#### [Study material]
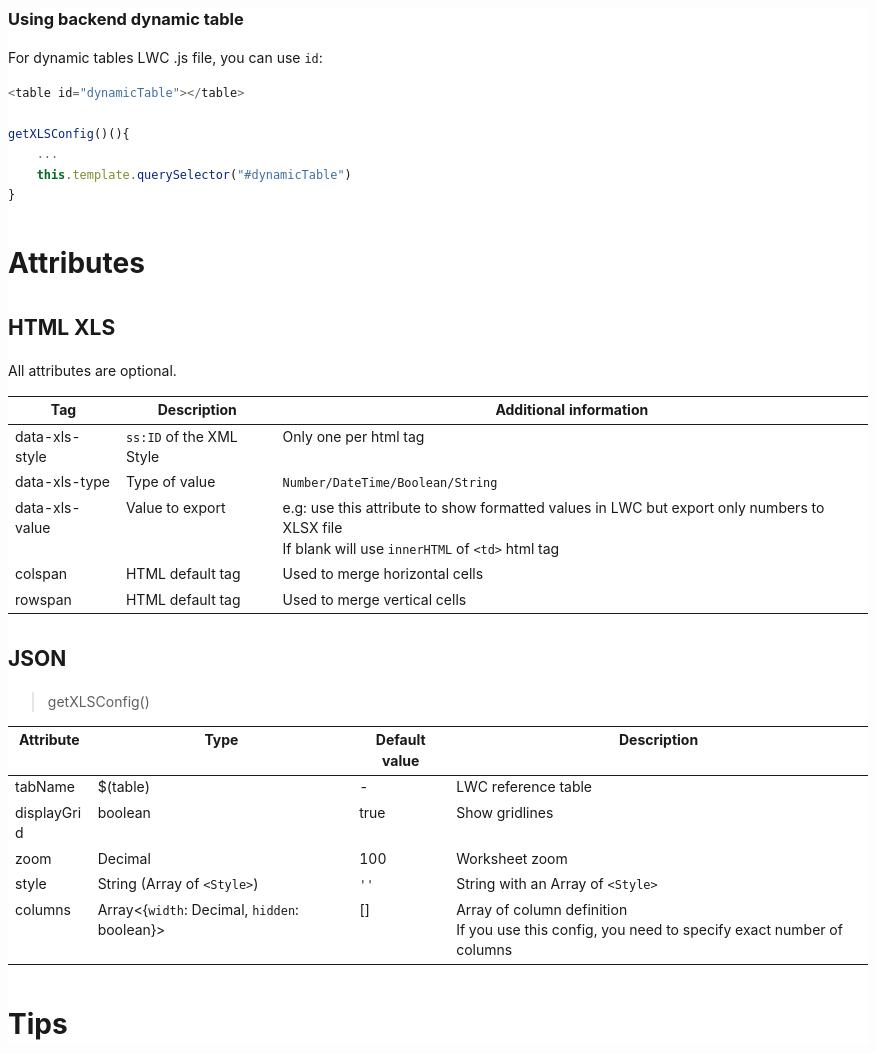 ### Using backend dynamic table

For dynamic tables LWC .js file, you can use `id`:

```javascript
<table id="dynamicTable"></table>

getXLSConfig()(){
    ...
    this.template.querySelector("#dynamicTable")
}
```

# Attributes

## HTML XLS 

All attributes are optional.

|Tag|Description|Additional information|
|-|-|-|
|data-xls-style|`ss:ID` of the XML Style|Only one per html tag|
|data-xls-type|Type of value|`Number/DateTime/Boolean/String`|
|data-xls-value|Value to export|e.g: use this attribute to show formatted values in LWC but export only numbers to XLSX file<br>If blank will use `innerHTML` of `<td>` html tag|
|colspan|HTML default tag|Used to merge horizontal cells|
|rowspan|HTML default tag|Used to merge vertical cells|

## JSON

>getXLSConfig()

|Attribute|Type|Default value|Description|
|-|-|-|-|
|tabName|$(table)|-|LWC reference table|
|displayGrid|boolean|true|Show gridlines|
|zoom|Decimal|100|Worksheet zoom|
|style|String (Array of `<Style>`)|`''`|String with an Array of `<Style>`|
|columns|Array<{`width`: Decimal, `hidden`: boolean}>|[]|Array of column definition<br>If you use this config, you need to specify exact number of columns|

# Tips 
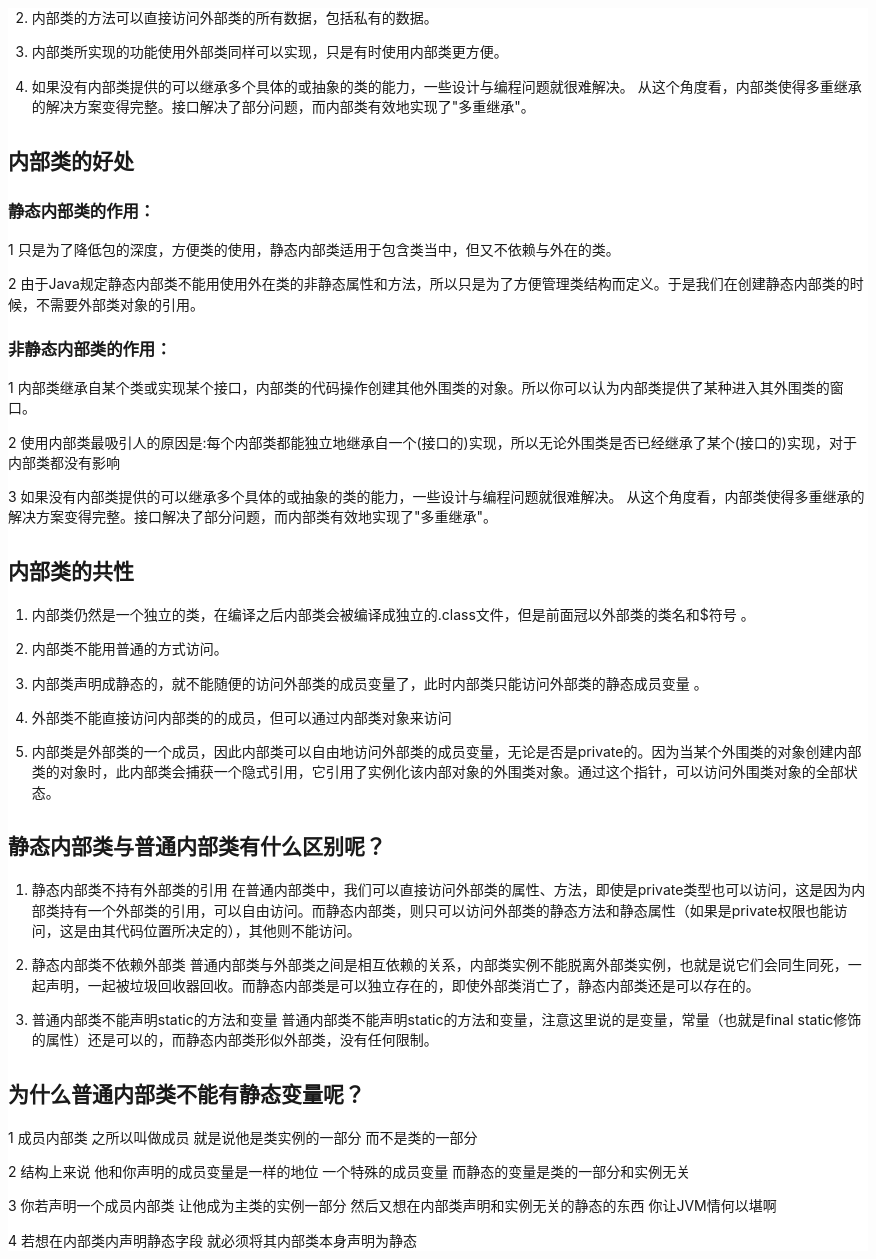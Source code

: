 2. 内部类的方法可以直接访问外部类的所有数据，包括私有的数据。

3. 内部类所实现的功能使用外部类同样可以实现，只是有时使用内部类更方便。

4. 如果没有内部类提供的可以继承多个具体的或抽象的类的能力，一些设计与编程问题就很难解决。 从这个角度看，内部类使得多重继承的解决方案变得完整。接口解决了部分问题，而内部类有效地实现了"多重继承"。

## 内部类的好处 ##

### 静态内部类的作用： ###

1 只是为了降低包的深度，方便类的使用，静态内部类适用于包含类当中，但又不依赖与外在的类。

2 由于Java规定静态内部类不能用使用外在类的非静态属性和方法，所以只是为了方便管理类结构而定义。于是我们在创建静态内部类的时候，不需要外部类对象的引用。

### 非静态内部类的作用： ###

1 内部类继承自某个类或实现某个接口，内部类的代码操作创建其他外围类的对象。所以你可以认为内部类提供了某种进入其外围类的窗口。

2 使用内部类最吸引人的原因是:每个内部类都能独立地继承自一个(接口的)实现，所以无论外围类是否已经继承了某个(接口的)实现，对于内部类都没有影响

3 如果没有内部类提供的可以继承多个具体的或抽象的类的能力，一些设计与编程问题就很难解决。 从这个角度看，内部类使得多重继承的解决方案变得完整。接口解决了部分问题，而内部类有效地实现了"多重继承"。

## 内部类的共性 ##

1. 内部类仍然是一个独立的类，在编译之后内部类会被编译成独立的.class文件，但是前面冠以外部类的类名和$符号 。

1. 内部类不能用普通的方式访问。

1. 内部类声明成静态的，就不能随便的访问外部类的成员变量了，此时内部类只能访问外部类的静态成员变量 。

1. 外部类不能直接访问内部类的的成员，但可以通过内部类对象来访问

1. 内部类是外部类的一个成员，因此内部类可以自由地访问外部类的成员变量，无论是否是private的。因为当某个外围类的对象创建内部类的对象时，此内部类会捕获一个隐式引用，它引用了实例化该内部对象的外围类对象。通过这个指针，可以访问外围类对象的全部状态。

## 静态内部类与普通内部类有什么区别呢？ ##

1. 静态内部类不持有外部类的引用 在普通内部类中，我们可以直接访问外部类的属性、方法，即使是private类型也可以访问，这是因为内部类持有一个外部类的引用，可以自由访问。而静态内部类，则只可以访问外部类的静态方法和静态属性（如果是private权限也能访问，这是由其代码位置所决定的），其他则不能访问。

1. 静态内部类不依赖外部类 普通内部类与外部类之间是相互依赖的关系，内部类实例不能脱离外部类实例，也就是说它们会同生同死，一起声明，一起被垃圾回收器回收。而静态内部类是可以独立存在的，即使外部类消亡了，静态内部类还是可以存在的。

1. 普通内部类不能声明static的方法和变量 普通内部类不能声明static的方法和变量，注意这里说的是变量，常量（也就是final static修饰的属性）还是可以的，而静态内部类形似外部类，没有任何限制。

## 为什么普通内部类不能有静态变量呢？ ##

1 成员内部类 之所以叫做成员 就是说他是类实例的一部分 而不是类的一部分

2 结构上来说 他和你声明的成员变量是一样的地位 一个特殊的成员变量 而静态的变量是类的一部分和实例无关

3 你若声明一个成员内部类 让他成为主类的实例一部分 然后又想在内部类声明和实例无关的静态的东西 你让JVM情何以堪啊

4 若想在内部类内声明静态字段 就必须将其内部类本身声明为静态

#### [Problem to solve]
From the line containing "1. 内部类仍然是一个独立的类，在编译之后内部类会被编译成独立的.class文件，但是前面冠以外部类的类名和$符号 。" to the last line of the material, please quote every line exactly and only those.

#### [Written solution]
1. 内部类仍然是一个独立的类，在编译之后内部类会被编译成独立的.class文件，但是前面冠以外部类的类名和$符号 。

1. 内部类不能用普通的方式访问。

1. 内部类声明成静态的，就不能随便的访问外部类的成员变量了，此时内部类只能访问外部类的静态成员变量 。

1. 外部类不能直接访问内部类的的成员，但可以通过内部类对象来访问

1. 内部类是外部类的一个成员，因此内部类可以自由地访问外部类的成员变量，无论是否是private的。因为当某个外围类的对象创建内部类的对象时，此内部类会捕获一个隐式引用，它引用了实例化该内部对象的外围类对象。通过这个指针，可以访问外围类对象的全部状态。

## 静态内部类与普通内部类有什么区别呢？ ##

1. 静态内部类不持有外部类的引用 在普通内部类中，我们可以直接访问外部类的属性、方法，即使是private类型也可以访问，这是因为内部类持有一个外部类的引用，可以自由访问。而静态内部类，则只可以访问外部类的静态方法和静态属性（如果是private权限也能访问，这是由其代码位置所决定的），其他则不能访问。

1. 静态内部类不依赖外部类 普通内部类与外部类之间是相互依赖的关系，内部类实例不能脱离外部类实例，也就是说它们会同生同死，一起声明，一起被垃圾回收器回收。而静态内部类是可以独立存在的，即使外部类消亡了，静态内部类还是可以存在的。

1. 普通内部类不能声明static的方法和变量 普通内部类不能声明static的方法和变量，注意这里说的是变量，常量（也就是final static修饰的属性）还是可以的，而静态内部类形似外部类，没有任何限制。

## 为什么普通内部类不能有静态变量呢？ ##

1 成员内部类 之所以叫做成员 就是说他是类实例的一部分 而不是类的一部分

2 结构上来说 他和你声明的成员变量是一样的地位 一个特殊的成员变量 而静态的变量是类的一部分和实例无关

3 你若声明一个成员内部类 让他成为主类的实例一部分 然后又想在内部类声明和实例无关的静态的东西 你让JVM情何以堪啊

4 若想在内部类内声明静态字段 就必须将其内部类本身声明为静态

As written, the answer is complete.